So, if you're exercising right now, I hope this is resonating with you. Because if you're feeling your joints, you’ve got to ask yourself, like I did, if I'm in my—let's say, I'm 45 now, if I'm 50 now, if I'm 55 now, and I'm in this much pain with my workouts, how's it going to be in five years? How's it going to be in 10 years? It's not going to get better; it's going to get worse.
And for me when I was in my 30s and feeling this way, man, I was scared a little bit. I'm like, how am I going to do this? How am I going to be fit? Am I just going to get fat, and I'm going to get fat, and I have these injuries that I've gotten from these strenuous workouts.
So it's going to be a double whammy, I'm not going to be exercising as much because my joints hurt. And then I'm going to get fat, because I'm not exercising. And then I just saw my health and really, my life, go down the toilet. Because once you're in shape, getting out of shape is kind of like being a millionaire and then going broke.
It's one thing to start broke and work your way up, which I've done too. I'm not a millionaire, by the way, in case you're wondering, but business is going well. But if I had to lose it all right now, I believe I could build it back. But let's just say I couldn't for some reason, man, that would really be hard.

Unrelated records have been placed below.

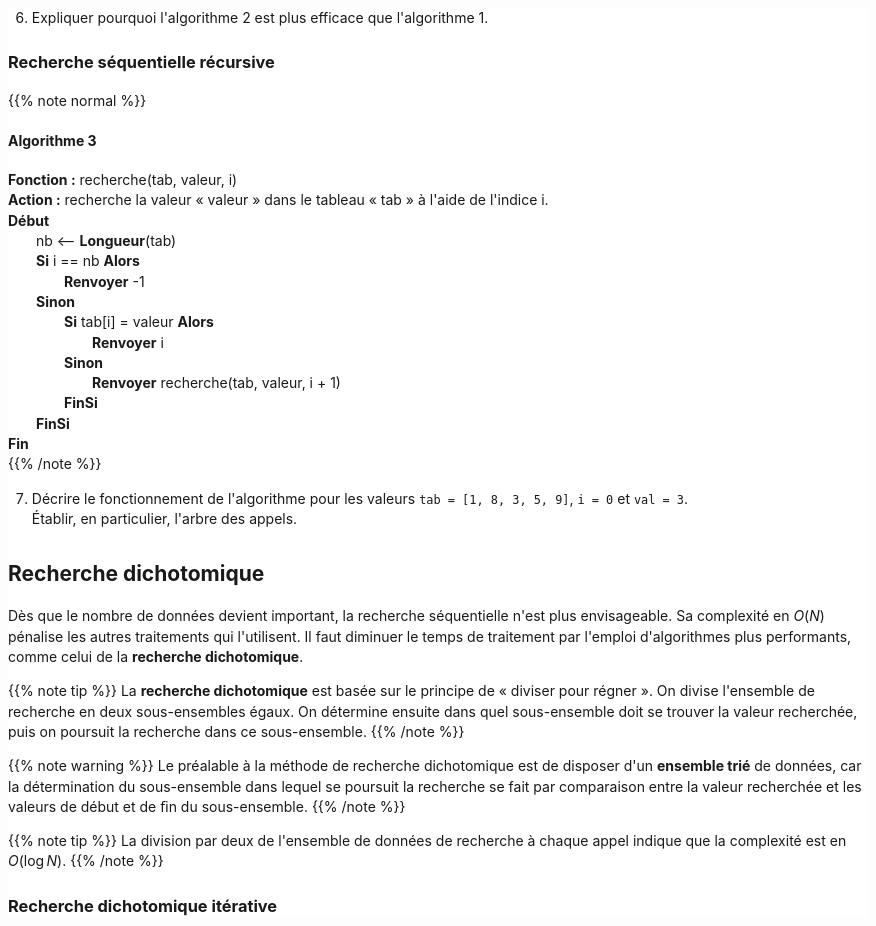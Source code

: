 6. Expliquer pourquoi l'algorithme 2 est plus efficace que l'algorithme 1.

### Recherche séquentielle récursive

{{% note normal %}}
#### Algorithme 3

**Fonction&nbsp;:** recherche(tab, valeur, i)  
**Action&nbsp;:** recherche la valeur «&nbsp;valeur&nbsp;» dans le tableau «&nbsp;tab&nbsp;» à l'aide de l'indice i.  
**Début**    
<span style="margin-left: 2em">nb ⟵ **Longueur**(tab)  </span><br />
<span style="margin-left: 2em">**Si** i == nb **Alors**  </span><br />
<span style="margin-left: 4em">**Renvoyer** -1  </span><br />
<span style="margin-left: 2em">**Sinon**    </span><br />
<span style="margin-left: 4em">**Si** tab[i] = valeur **Alors**  </span><br />
<span style="margin-left: 6em">**Renvoyer** i  </span><br />
<span style="margin-left: 4em">**Sinon**  </span><br />
<span style="margin-left: 6em">**Renvoyer** recherche(tab, valeur, i + 1)  </span><br />
<span style="margin-left: 4em">**FinSi**  </span><br />
<span style="margin-left: 2em">**FinSi**  </span><br />
**Fin**  
{{% /note %}}

7. Décrire le fonctionnement de l'algorithme pour les valeurs `tab = [1, 8, 3, 5, 9]`, `i = 0` et `val = 3`.  
Établir, en particulier, l'arbre des appels.

## Recherche dichotomique

Dès que le nombre de données devient important, la recherche séquentielle n'est plus envisageable. Sa complexité en $O(N)$ pénalise les autres traitements qui l'utilisent. Il faut diminuer le temps de traitement par l'emploi d'algorithmes plus performants, comme celui de la **recherche dichotomique**. 

{{% note tip %}}
La **recherche dichotomique** est basée sur le principe de «&nbsp;diviser pour régner&nbsp;». On divise l'ensemble de recherche en deux sous-ensembles égaux. On détermine ensuite dans quel sous-ensemble doit se trouver la valeur recherchée, puis on poursuit la recherche dans ce sous-ensemble.
{{% /note %}}

{{% note warning %}}
Le préalable à la méthode de recherche dichotomique est de disposer d'un **ensemble trié** de données, car la détermination du sous-ensemble dans lequel se poursuit la recherche se fait par comparaison entre la valeur recherchée et les valeurs de début et de ﬁn du sous-ensemble.
{{% /note %}}

{{% note tip %}}
La division par deux de l'ensemble de données de recherche à chaque appel indique que la complexité est en $O(\log N)$.
{{% /note %}}

### Recherche dichotomique itérative
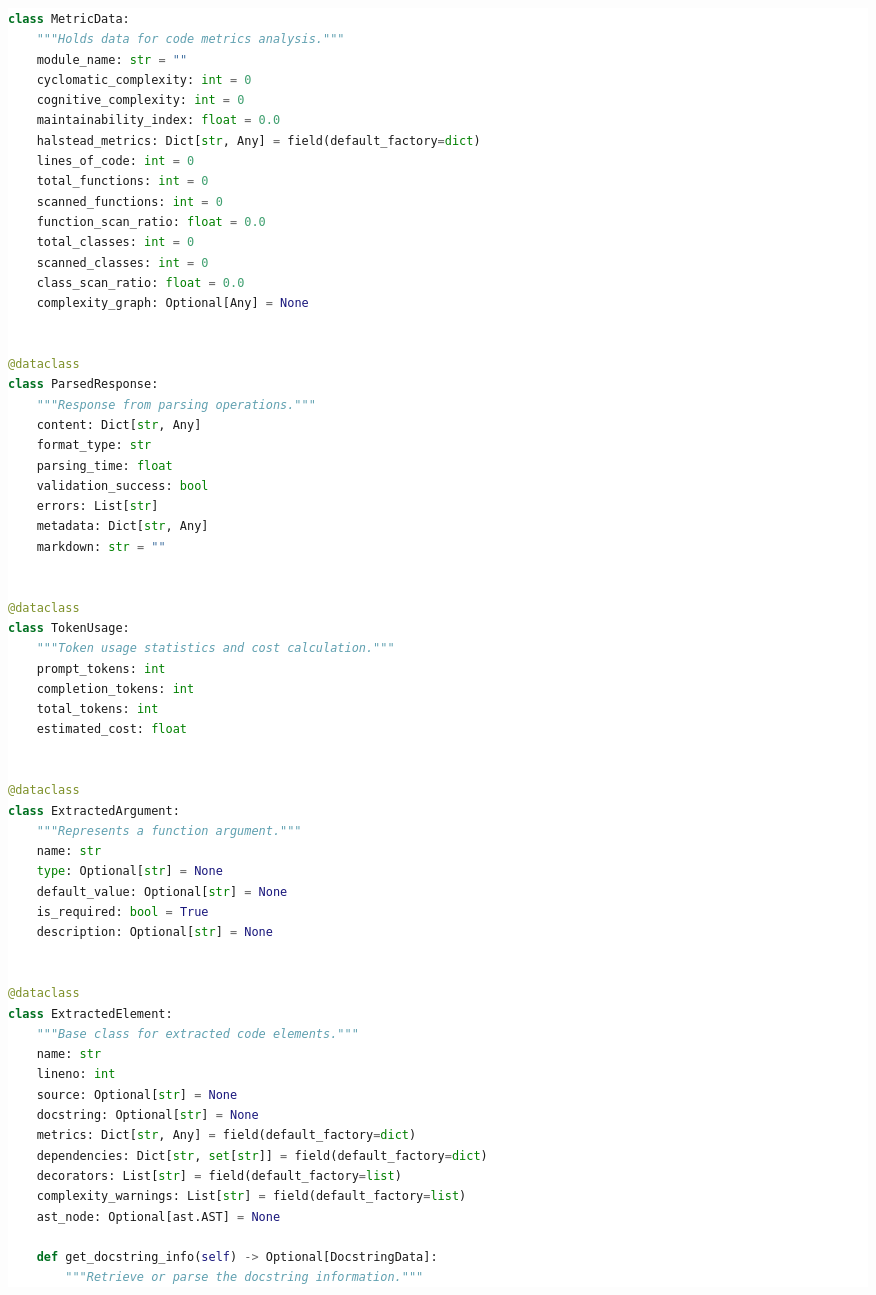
 ```python
class MetricData:
    """Holds data for code metrics analysis."""
    module_name: str = ""
    cyclomatic_complexity: int = 0
    cognitive_complexity: int = 0
    maintainability_index: float = 0.0
    halstead_metrics: Dict[str, Any] = field(default_factory=dict)
    lines_of_code: int = 0
    total_functions: int = 0
    scanned_functions: int = 0
    function_scan_ratio: float = 0.0
    total_classes: int = 0
    scanned_classes: int = 0
    class_scan_ratio: float = 0.0
    complexity_graph: Optional[Any] = None


@dataclass
class ParsedResponse:
    """Response from parsing operations."""
    content: Dict[str, Any]
    format_type: str
    parsing_time: float
    validation_success: bool
    errors: List[str]
    metadata: Dict[str, Any]
    markdown: str = ""


@dataclass
class TokenUsage:
    """Token usage statistics and cost calculation."""
    prompt_tokens: int
    completion_tokens: int
    total_tokens: int
    estimated_cost: float


@dataclass
class ExtractedArgument:
    """Represents a function argument."""
    name: str
    type: Optional[str] = None
    default_value: Optional[str] = None
    is_required: bool = True
    description: Optional[str] = None


@dataclass
class ExtractedElement:
    """Base class for extracted code elements."""
    name: str
    lineno: int
    source: Optional[str] = None
    docstring: Optional[str] = None
    metrics: Dict[str, Any] = field(default_factory=dict)
    dependencies: Dict[str, set[str]] = field(default_factory=dict)
    decorators: List[str] = field(default_factory=list)
    complexity_warnings: List[str] = field(default_factory=list)
    ast_node: Optional[ast.AST] = None

    def get_docstring_info(self) -> Optional[DocstringData]:
        """Retrieve or parse the docstring information."""
```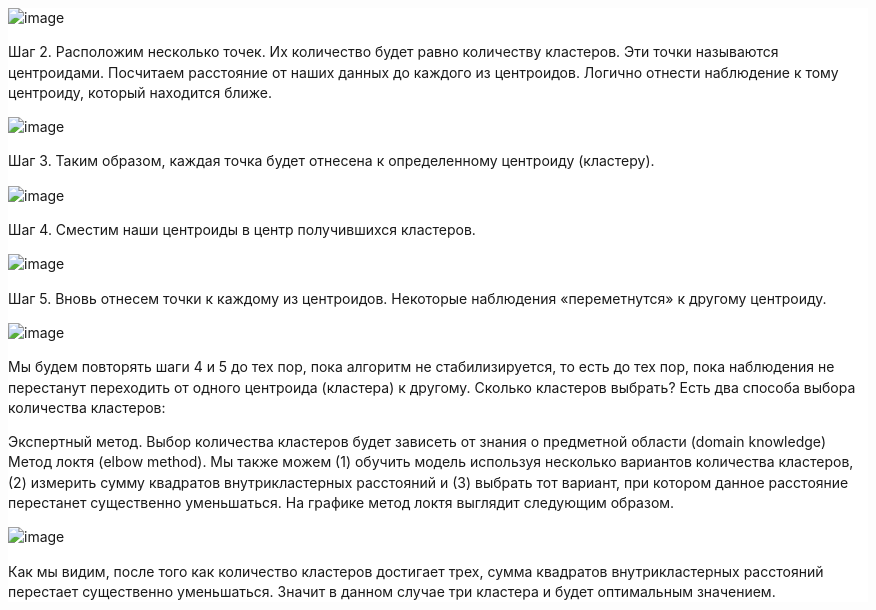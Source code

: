 ![image](https://user-images.githubusercontent.com/112615007/211728033-0806b7e8-46ce-4165-a2ee-6d80136de742.png)

Шаг 2. Расположим несколько точек. Их количество будет равно количеству кластеров. Эти точки называются центроидами. Посчитаем расстояние от наших данных до каждого из центроидов. Логично отнести наблюдение к тому центроиду, который находится ближе.

![image](https://user-images.githubusercontent.com/112615007/211728069-90d0c081-12d5-4ee6-8e76-b0f1735406c5.png)

Шаг 3. Таким образом, каждая точка будет отнесена к определенному центроиду (кластеру).

![image](https://user-images.githubusercontent.com/112615007/211728122-d0ebbdd8-f156-4955-948a-970aab56ca74.png)

Шаг 4. Сместим наши центроиды в центр получившихся кластеров.

![image](https://user-images.githubusercontent.com/112615007/211728157-a07b2eea-cf65-4197-b9ae-4e64a8c5983a.png)

Шаг 5. Вновь отнесем точки к каждому из центроидов. Некоторые наблюдения «переметнутся» к другому центроиду.

![image](https://user-images.githubusercontent.com/112615007/211728202-9d61802f-b877-418c-a68b-92cc2e0c2351.png)

Мы будем повторять шаги 4 и 5 до тех пор, пока алгоритм не стабилизируется, то есть до тех пор, пока наблюдения не перестанут переходить от одного центроида (кластера) к другому.
Сколько кластеров выбрать?
Есть два способа выбора количества кластеров:

Экспертный метод. Выбор количества кластеров будет зависеть от знания о предметной области (domain knowledge)
Метод локтя (elbow method). Мы также можем (1) обучить модель используя несколько вариантов количества кластеров, (2) измерить сумму квадратов внутрикластерных расстояний и (3) выбрать тот вариант, при котором данное расстояние перестанет существенно уменьшаться.
На графике метод локтя выглядит следующим образом.

![image](https://user-images.githubusercontent.com/112615007/211728305-9e1be329-ff51-4e87-ab2e-accaa4b43804.png)

Как мы видим, после того как количество кластеров достигает трех, сумма квадратов внутрикластерных расстояний перестает существенно уменьшаться. Значит в данном случае три кластера и будет оптимальным значением.






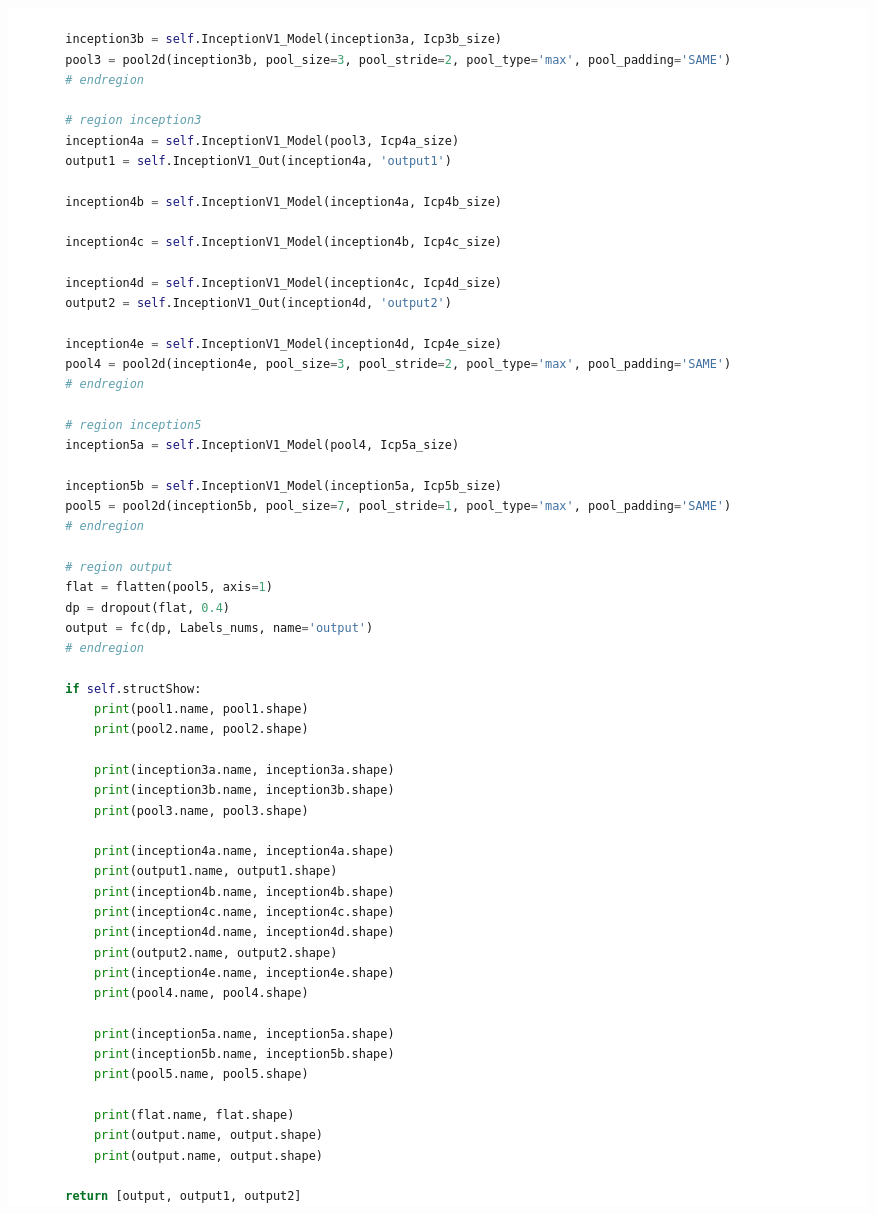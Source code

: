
 ```python
 
        inception3b = self.InceptionV1_Model(inception3a, Icp3b_size)
        pool3 = pool2d(inception3b, pool_size=3, pool_stride=2, pool_type='max', pool_padding='SAME')
        # endregion
 
        # region inception3
        inception4a = self.InceptionV1_Model(pool3, Icp4a_size)
        output1 = self.InceptionV1_Out(inception4a, 'output1')
 
        inception4b = self.InceptionV1_Model(inception4a, Icp4b_size)
 
        inception4c = self.InceptionV1_Model(inception4b, Icp4c_size)
 
        inception4d = self.InceptionV1_Model(inception4c, Icp4d_size)
        output2 = self.InceptionV1_Out(inception4d, 'output2')
 
        inception4e = self.InceptionV1_Model(inception4d, Icp4e_size)
        pool4 = pool2d(inception4e, pool_size=3, pool_stride=2, pool_type='max', pool_padding='SAME')
        # endregion
 
        # region inception5
        inception5a = self.InceptionV1_Model(pool4, Icp5a_size)
 
        inception5b = self.InceptionV1_Model(inception5a, Icp5b_size)
        pool5 = pool2d(inception5b, pool_size=7, pool_stride=1, pool_type='max', pool_padding='SAME')
        # endregion
 
        # region output
        flat = flatten(pool5, axis=1)
        dp = dropout(flat, 0.4)
        output = fc(dp, Labels_nums, name='output')
        # endregion
 
        if self.structShow:
            print(pool1.name, pool1.shape)
            print(pool2.name, pool2.shape)
 
            print(inception3a.name, inception3a.shape)
            print(inception3b.name, inception3b.shape)
            print(pool3.name, pool3.shape)
 
            print(inception4a.name, inception4a.shape)
            print(output1.name, output1.shape)
            print(inception4b.name, inception4b.shape)
            print(inception4c.name, inception4c.shape)
            print(inception4d.name, inception4d.shape)
            print(output2.name, output2.shape)
            print(inception4e.name, inception4e.shape)
            print(pool4.name, pool4.shape)
 
            print(inception5a.name, inception5a.shape)
            print(inception5b.name, inception5b.shape)
            print(pool5.name, pool5.shape)
 
            print(flat.name, flat.shape)
            print(output.name, output.shape)
            print(output.name, output.shape)
 
        return [output, output1, output2]

```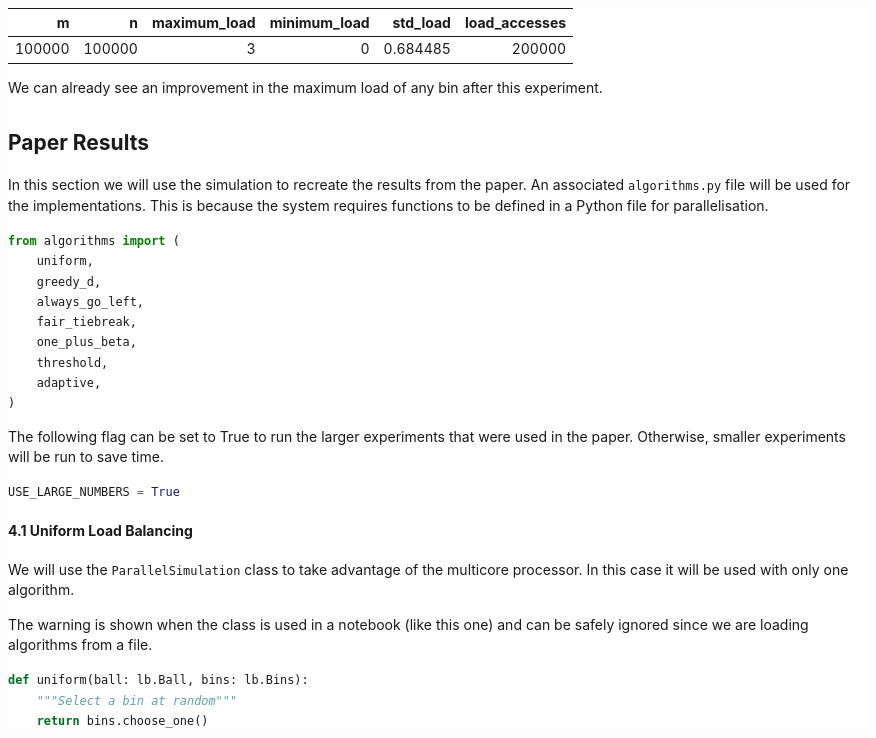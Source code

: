
<table>
<thead>
<tr><th style="text-align: right;">     m</th><th style="text-align: right;">     n</th><th style="text-align: right;">  maximum_load</th><th style="text-align: right;">  minimum_load</th><th style="text-align: right;">  std_load</th><th style="text-align: right;">  load_accesses</th></tr>
</thead>
<tbody>
<tr><td style="text-align: right;">100000</td><td style="text-align: right;">100000</td><td style="text-align: right;">             3</td><td style="text-align: right;">             0</td><td style="text-align: right;">  0.684485</td><td style="text-align: right;">         200000</td></tr>
</tbody>
</table>


We can already see an improvement in the maximum load of any bin after this experiment.

## Paper Results

In this section we will use the simulation to recreate the results from the paper. An associated `algorithms.py` file will be used for the implementations. This is because the system requires functions to be defined in a Python file for parallelisation.


```python
from algorithms import (
    uniform,
    greedy_d,
    always_go_left,
    fair_tiebreak,
    one_plus_beta,
    threshold,
    adaptive,
)
```

The following flag can be set to True to run the larger experiments that were used in the paper. Otherwise, smaller experiments will be run to save time.


```python
USE_LARGE_NUMBERS = True
```

#### 4.1 Uniform Load Balancing

We will use the `ParallelSimulation` class to take advantage of the multicore processor. In this case it will be used with only one algorithm.

The warning is shown when the class is used in a notebook (like this one) and can be safely ignored since we are loading algorithms from a file.

```python
def uniform(ball: lb.Ball, bins: lb.Bins):
    """Select a bin at random"""
    return bins.choose_one()
```
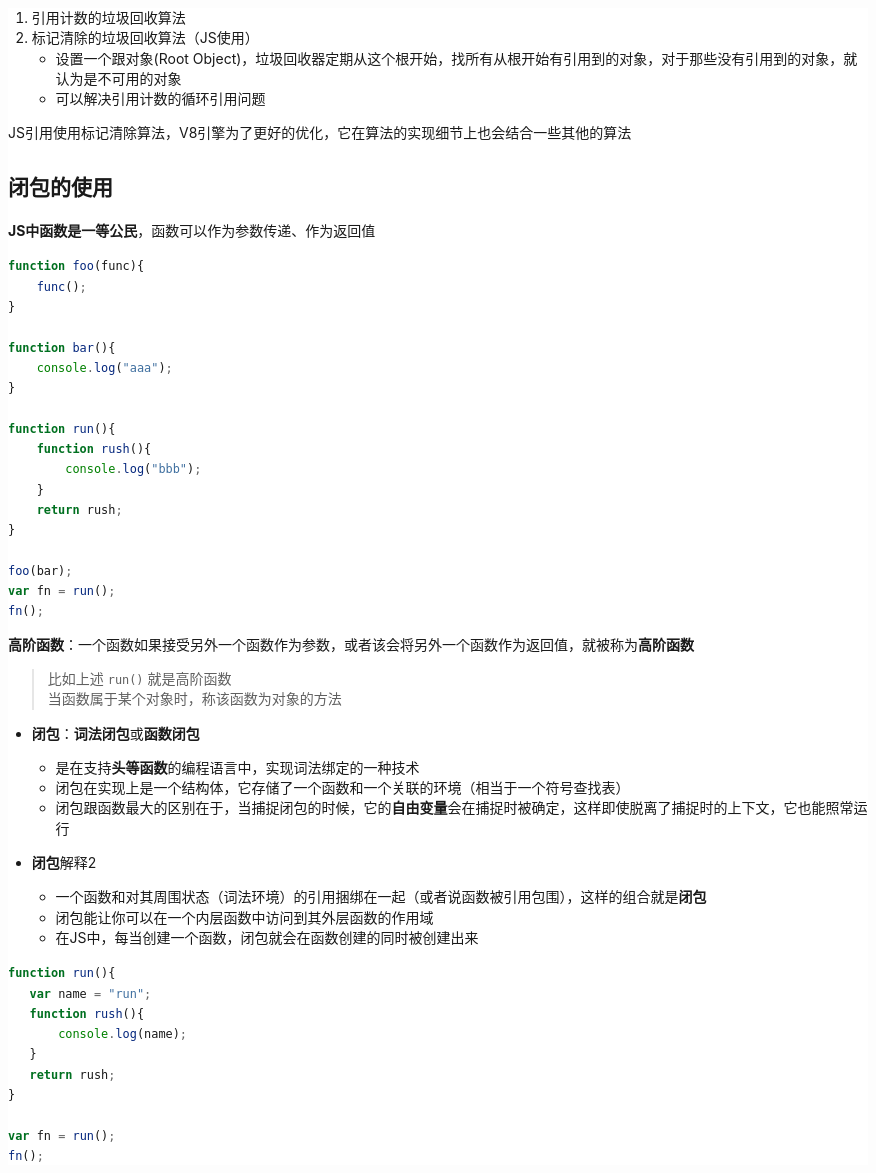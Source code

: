 1. 引用计数的垃圾回收算法
2. 标记清除的垃圾回收算法（JS使用）
   - 设置一个跟对象(Root Object)，垃圾回收器定期从这个根开始，找所有从根开始有引用到的对象，对于那些没有引用到的对象，就认为是不可用的对象
   - 可以解决引用计数的循环引用问题

JS引用使用标记清除算法，V8引擎为了更好的优化，它在算法的实现细节上也会结合一些其他的算法  

## 闭包的使用

**JS中函数是一等公民**，函数可以作为参数传递、作为返回值

```javascript
function foo(func){
    func();
}

function bar(){
    console.log("aaa");
}

function run(){
    function rush(){
        console.log("bbb");
    }
    return rush;
}

foo(bar);       
var fn = run();
fn();
```

**高阶函数**：一个函数如果接受另外一个函数作为参数，或者该会将另外一个函数作为返回值，就被称为**高阶函数**

> 比如上述 `run()` 就是高阶函数  
> 当函数属于某个对象时，称该函数为对象的方法  

- **闭包**：**词法闭包**或**函数闭包**
   - 是在支持**头等函数**的编程语言中，实现词法绑定的一种技术
   - 闭包在实现上是一个结构体，它存储了一个函数和一个关联的环境（相当于一个符号查找表）
   - 闭包跟函数最大的区别在于，当捕捉闭包的时候，它的**自由变量**会在捕捉时被确定，这样即使脱离了捕捉时的上下文，它也能照常运行

- **闭包**解释2
  - 一个函数和对其周围状态（词法环境）的引用捆绑在一起（或者说函数被引用包围），这样的组合就是**闭包**
  - 闭包能让你可以在一个内层函数中访问到其外层函数的作用域
  - 在JS中，每当创建一个函数，闭包就会在函数创建的同时被创建出来

 ```javascript
function run(){
    var name = "run";
    function rush(){
        console.log(name);
    }
    return rush;
}

var fn = run();
fn();
```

And that's what going from very fit to very out of shape is like. Going from fit to out of shape is just not something I want to even think about. And as a result of that experience, where I just felt like what I was doing was not sustainable. I had to figure out okay, well, what is sustainable here?
If a strict diet isn't going to work for me, then what do I do instead? If during this hard workout where my knees are aching, my shoulder hurts, if that's not sustainable, if I can't keep doing this, how can I stay in great shape without the injuries? Because going back to out of shape is just unacceptable for me.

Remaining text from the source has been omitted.